04/08/2026
El choque mediático entre la pastora Yesenia Then y la periodista de investigación Nuria Piera puso en evidencia una de las fisuras más profundas de la fe neopentecostal contemporánea: la frontera difusa entre el ejercicio del ministerio y el enriquecimiento personal sostenido por la estructura económica del diezmo y las donaciones.
La investigación periodística desveló una intrincada red financiera, sociedades comerciales y propiedades a nombre de Then y de su círculo cercano, desatando un debate ético que trasciende lo teológico. Si bien la defensa de la pastora apela a la legitimidad de sus ingresos mediante la venta de libros, conferencias internacionales y emprendimientos privados, el reportaje planteó una interrogante fundamental: ¿hasta qué punto es posible desvincular el éxito empresarial de la plataforma religiosa que le dio origen?

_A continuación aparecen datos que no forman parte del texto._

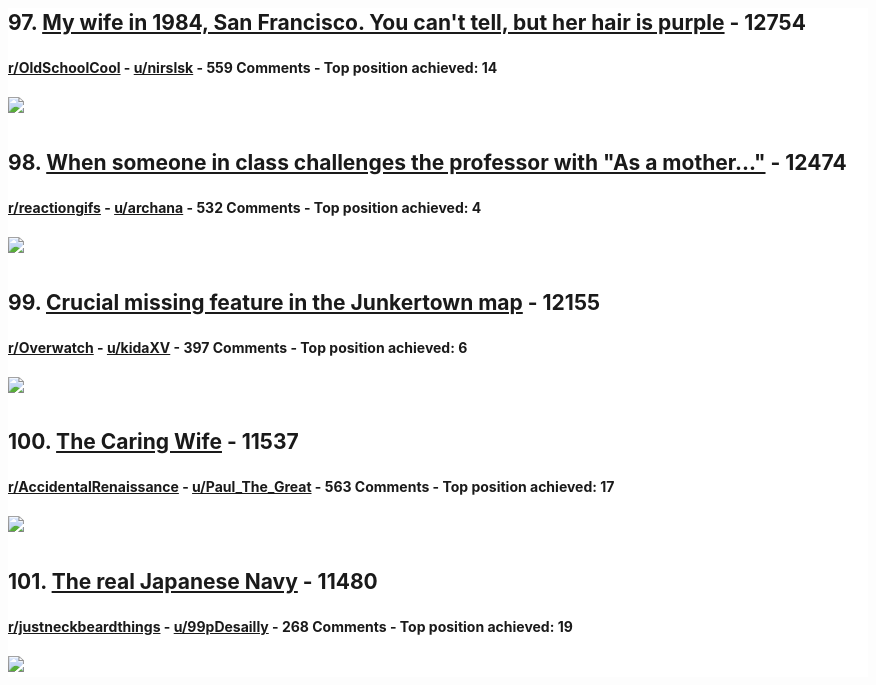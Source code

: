 ## 97. [My wife in 1984, San Francisco. You can't tell, but her hair is purple](http://reddit.com/r/OldSchoolCool/comments/6ykddb/my_wife_in_1984_san_francisco_you_cant_tell_but/) - 12754
#### [r/OldSchoolCool](http://reddit.com/r/OldSchoolCool) - [u/nirslsk](http://reddit.com/u/nirslsk) - 559 Comments - Top position achieved: 14

<a href="https://i.redd.it/26n59nrbfdkz.jpg"><img src="https://b.thumbs.redditmedia.com/1NyNc47xDBF7xt7Tk4Cgo_TzqYpIvQnuhznDQO18TEs.jpg"></img></a>

## 98. [When someone in class challenges the professor with "As a mother..."](http://reddit.com/r/reactiongifs/comments/6ynr9r/when_someone_in_class_challenges_the_professor/) - 12474
#### [r/reactiongifs](http://reddit.com/r/reactiongifs) - [u/archana](http://reddit.com/u/archana) - 532 Comments - Top position achieved: 4

<a href="https://i.imgur.com/v8X4LBZ.gifv"><img src="https://b.thumbs.redditmedia.com/VXZdWXqU19rRDAcheAooKAjUi65T_hAPpRL65I9MtiY.jpg"></img></a>

## 99. [Crucial missing feature in the Junkertown map](http://reddit.com/r/Overwatch/comments/6yljmi/crucial_missing_feature_in_the_junkertown_map/) - 12155
#### [r/Overwatch](http://reddit.com/r/Overwatch) - [u/kidaXV](http://reddit.com/u/kidaXV) - 397 Comments - Top position achieved: 6

<a href="https://gfycat.com/WillingMetallicAfricanbushviper"><img src="https://b.thumbs.redditmedia.com/DZ9nn2ZwqC_QU4stPjo8cfloTWhuaH6QWTQZVYshHlk.jpg"></img></a>

## 100. [The Caring Wife](http://reddit.com/r/AccidentalRenaissance/comments/6ynd5d/the_caring_wife/) - 11537
#### [r/AccidentalRenaissance](http://reddit.com/r/AccidentalRenaissance) - [u/Paul_The_Great](http://reddit.com/u/Paul_The_Great) - 563 Comments - Top position achieved: 17

<a href="https://i.redd.it/u7ds9ofpvgkz.jpg"><img src="https://b.thumbs.redditmedia.com/qoSPjkdLTFojT1cNOS3jeDKJqhnoXxnzWZHvY5jMd0k.jpg"></img></a>

## 101. [The real Japanese Navy](http://reddit.com/r/justneckbeardthings/comments/6ypoul/the_real_japanese_navy/) - 11480
#### [r/justneckbeardthings](http://reddit.com/r/justneckbeardthings) - [u/99pDesailly](http://reddit.com/u/99pDesailly) - 268 Comments - Top position achieved: 19

<a href="https://i.redd.it/uxf38abynikz.jpg"><img src="https://b.thumbs.redditmedia.com/PmKYg3wsZVGdqzzdFoezxrEWzSahQLrjGBaezwrTLkM.jpg"></img></a>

Puntos clave del conflicto
Capitalización de la fe: El uso de la imagen pastoral como marca comercial genera dudas sobre si el crecimiento financiero personal surge de negocios independientes o si es una monetización directa de la fe de sus seguidores.
Falta de transparencia: La resistencia a transparentar la contabilidad de sus entidades religiosas frente a la fiscalización pública refuerza la sospecha sobre la mezcla de fondos de la iglesia con finanzas particulares.
La Teología de la Prosperidad: Este marco doctrinal valida la acumulación de riqueza como signo de bendición divina, lo que sirve de escudo retórico ante el cuestionamiento moral de la opulencia.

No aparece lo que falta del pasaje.